Paediatric formula: 
Oral powder: macrogol 3350 (polyethylene glycol 3350) 6.563 g; sodium bicarbonate 89.3 mg; sodium chloride 175.4 mg; potassium chloride 25.1 mg/sachet (unflavoured)

 

Maintenance laxatives if impaction is not present or has been successfully treated.

  • Child under 1 year: ½–1 sachet daily

  • Child 1–6 years: 1 sachet daily;(maximum 4 sachets daily)

  • Child 6–12 years: 2 sachets daily; (maximum 4 sachets daily)

Faecal impaction —> disimpaction laxative regimen

  • Child under 1 year: ½–1 sachet daily

  • Child 1–5 years: 2 sachets on 1st day, then 4 sachets daily for 2 days, then 6 sachets daily for 2 days, then 8 sachets daily

  • Child 5–12 years: 4 sachets on 1st day, then increased in steps of 2 sachets daily to maximum of 12 sachets daily

Add a stimulant laxative (sodium picosulfate, bisacodyl, Senna, docusate sodium) if macrogol 3350 does not work.

Add another laxative such as (osmotic laxative) lactulose or (stimulant laxative) docusate if stools are hard.

 
(Institute of Medicine, 2005). Dietary reference intakes for water, potassium, sodium chloride and sulfate.jpg

Diet

  • Adequate fluid intake

  • Adequate fibre.
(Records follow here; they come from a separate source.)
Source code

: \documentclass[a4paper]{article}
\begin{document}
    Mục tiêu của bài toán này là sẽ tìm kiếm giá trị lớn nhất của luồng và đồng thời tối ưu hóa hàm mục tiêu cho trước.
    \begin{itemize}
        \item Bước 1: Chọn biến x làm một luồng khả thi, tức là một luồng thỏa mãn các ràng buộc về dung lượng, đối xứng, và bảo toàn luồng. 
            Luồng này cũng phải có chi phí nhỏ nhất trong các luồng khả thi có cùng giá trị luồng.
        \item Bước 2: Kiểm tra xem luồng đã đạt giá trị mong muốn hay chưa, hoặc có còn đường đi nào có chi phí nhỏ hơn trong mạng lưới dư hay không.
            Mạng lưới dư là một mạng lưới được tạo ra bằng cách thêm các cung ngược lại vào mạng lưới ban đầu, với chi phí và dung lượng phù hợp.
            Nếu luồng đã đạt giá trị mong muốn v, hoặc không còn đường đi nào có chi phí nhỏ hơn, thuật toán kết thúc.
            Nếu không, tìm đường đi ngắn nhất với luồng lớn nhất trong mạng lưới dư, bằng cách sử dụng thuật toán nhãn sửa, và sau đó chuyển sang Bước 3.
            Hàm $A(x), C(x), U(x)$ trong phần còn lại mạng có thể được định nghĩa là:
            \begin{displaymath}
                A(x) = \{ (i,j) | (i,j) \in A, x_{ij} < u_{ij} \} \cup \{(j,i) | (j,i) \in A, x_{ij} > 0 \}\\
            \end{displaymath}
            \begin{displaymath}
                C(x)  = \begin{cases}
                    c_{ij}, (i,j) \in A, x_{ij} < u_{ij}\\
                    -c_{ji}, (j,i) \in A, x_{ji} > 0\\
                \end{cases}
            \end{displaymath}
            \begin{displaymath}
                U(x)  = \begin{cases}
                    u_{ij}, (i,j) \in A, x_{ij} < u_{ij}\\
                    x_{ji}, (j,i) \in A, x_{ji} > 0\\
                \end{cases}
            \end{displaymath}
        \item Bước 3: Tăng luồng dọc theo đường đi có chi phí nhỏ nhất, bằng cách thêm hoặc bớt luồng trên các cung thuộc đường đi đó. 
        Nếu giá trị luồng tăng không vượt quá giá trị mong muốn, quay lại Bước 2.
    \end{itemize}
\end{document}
Recommend including foods with a high fibre content (such as fruit, vegetables, high-fibre bread, baked beans and wholegrain breakfast cereals)
    Do not recommend unprocessed bran, which can cause bloating and flatulence and reduce the absorption of micronutrients.

Behavioural interventions
Scheduled toileting, use of a bowel habit diary, and reward systems.

Specialist referral

Considering the need for specialist referral if symptoms do not respond to optimal treatment in primary care, or if there is faecal impaction and the child is very distressed.
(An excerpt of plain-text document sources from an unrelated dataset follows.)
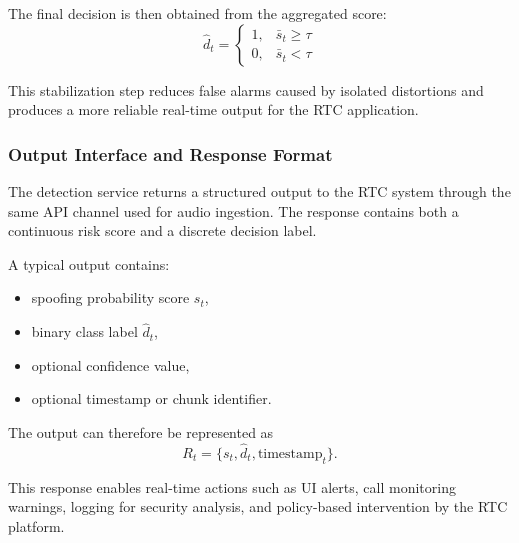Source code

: The final decision is then obtained from the aggregated score:
\begin{equation}
\hat{d}_t =
\begin{cases}
1, & \bar{s}_t \geq \tau \\
0, & \bar{s}_t < \tau
\end{cases}
\end{equation}

This stabilization step reduces false alarms caused by isolated distortions and produces a more reliable real-time output for the RTC application.

\subsubsection{Output Interface and Response Format}

The detection service returns a structured output to the RTC system through the same API channel used for audio ingestion. The response contains both a continuous risk score and a discrete decision label.

A typical output contains:
\begin{itemize}
    \item spoofing probability score \(s_t\),
    \item binary class label \(\hat{d}_t\),
    \item optional confidence value,
    \item optional timestamp or chunk identifier.
\end{itemize}

The output can therefore be represented as
\begin{equation}
R_t = \{s_t, \hat{d}_t, \text{timestamp}_t\}.
\end{equation}

This response enables real-time actions such as UI alerts, call monitoring warnings, logging for security analysis, and policy-based intervention by the RTC platform.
Refer children and young people with idiopathic constipation who do not respond to initial treatment within 3 months to a practitioner with expertise in the problem

 

Referral for specialist assessment by a paediatrician is indicated in constipation when:

  • An underlying cause is suspected

  • There are 'red flags' such as failure to thrive, distended abdomen, blood and/or mucus in the stools

  • Treatment is unsuccessful

  • Management is complex (and requires more than the advice, support, and prescription of laxatives that can be provided in primary care because there are major psychological causes or consequences)
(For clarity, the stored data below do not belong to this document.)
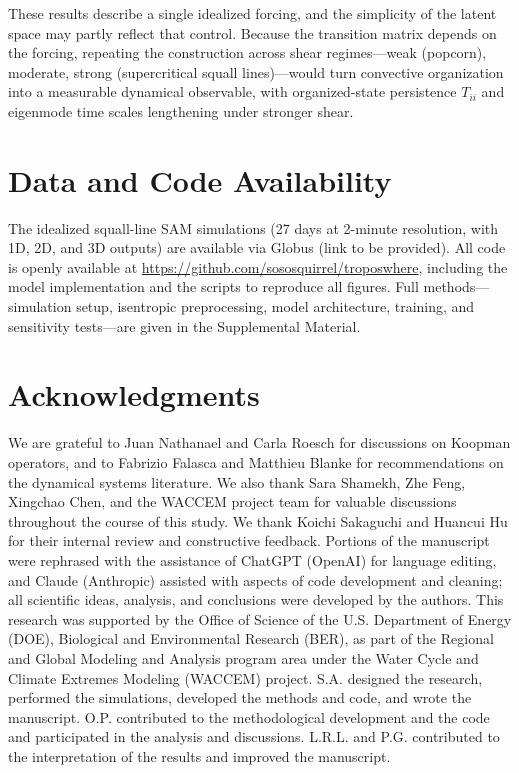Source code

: \documentclass[
    aps,
    prl,
    reprint,
    superscriptaddress,
    amsmath,amssymb,
    floatfix,
    nofootinbib
]{revtex4-2}
\begin{document}
These results describe a single idealized forcing, and the simplicity of the latent space may partly reflect that control. Because the transition matrix depends on the forcing, repeating the construction across shear regimes---weak (popcorn), moderate, strong (supercritical squall lines)---would turn convective organization into a measurable dynamical observable, with organized-state persistence $T_{ii}$ and eigenmode time scales lengthening under stronger shear.

\section*{Data and Code Availability}

The idealized squall-line SAM simulations (27 days at 2-minute resolution, with 1D, 2D, and 3D outputs) are available via Globus (link to be provided). All code is openly available at \url{https://github.com/sososquirrel/troposwhere}, including the model implementation and the scripts to reproduce all figures. Full methods---simulation setup, isentropic preprocessing, model architecture, training, and sensitivity tests---are given in the Supplemental Material.

\section*{Acknowledgments}

We are grateful to Juan Nathanael and Carla Roesch for discussions on Koopman operators, and to Fabrizio Falasca and Matthieu Blanke for recommendations on the dynamical systems literature. We also thank Sara Shamekh, Zhe Feng, Xingchao Chen, and the WACCEM project team for valuable discussions throughout the course of this study. We thank Koichi Sakaguchi and Huancui Hu for their internal review and constructive feedback. Portions of the manuscript were rephrased with the assistance of ChatGPT (OpenAI) for language editing, and Claude (Anthropic) assisted with aspects of code development and cleaning; all scientific ideas, analysis, and conclusions were developed by the authors. This research was supported by the Office of Science of the U.S. Department of Energy (DOE), Biological and Environmental Research (BER), as part of the Regional and Global Modeling and Analysis program area under the Water Cycle and Climate Extremes Modeling (WACCEM) project. S.A. designed the research, performed the simulations, developed the methods and code, and wrote the manuscript. O.P. contributed to the methodological development and the code and participated in the analysis and discussions. L.R.L. and P.G. contributed to the interpretation of the results and improved the manuscript.



\end{document}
Referral to a paediatric continence adviser/specialist nurse should be considered when there is soiling and/or faecal loading requiring disimpaction. It is also important to be alert to the rare possibility of child abuse.


Rectal medications

Do not use rectal medications for disimpaction unless all oral medications have failed and only if the child or young person and their family consent.

Administer sodium citrate enemas only if all oral medications for disimpaction have failed.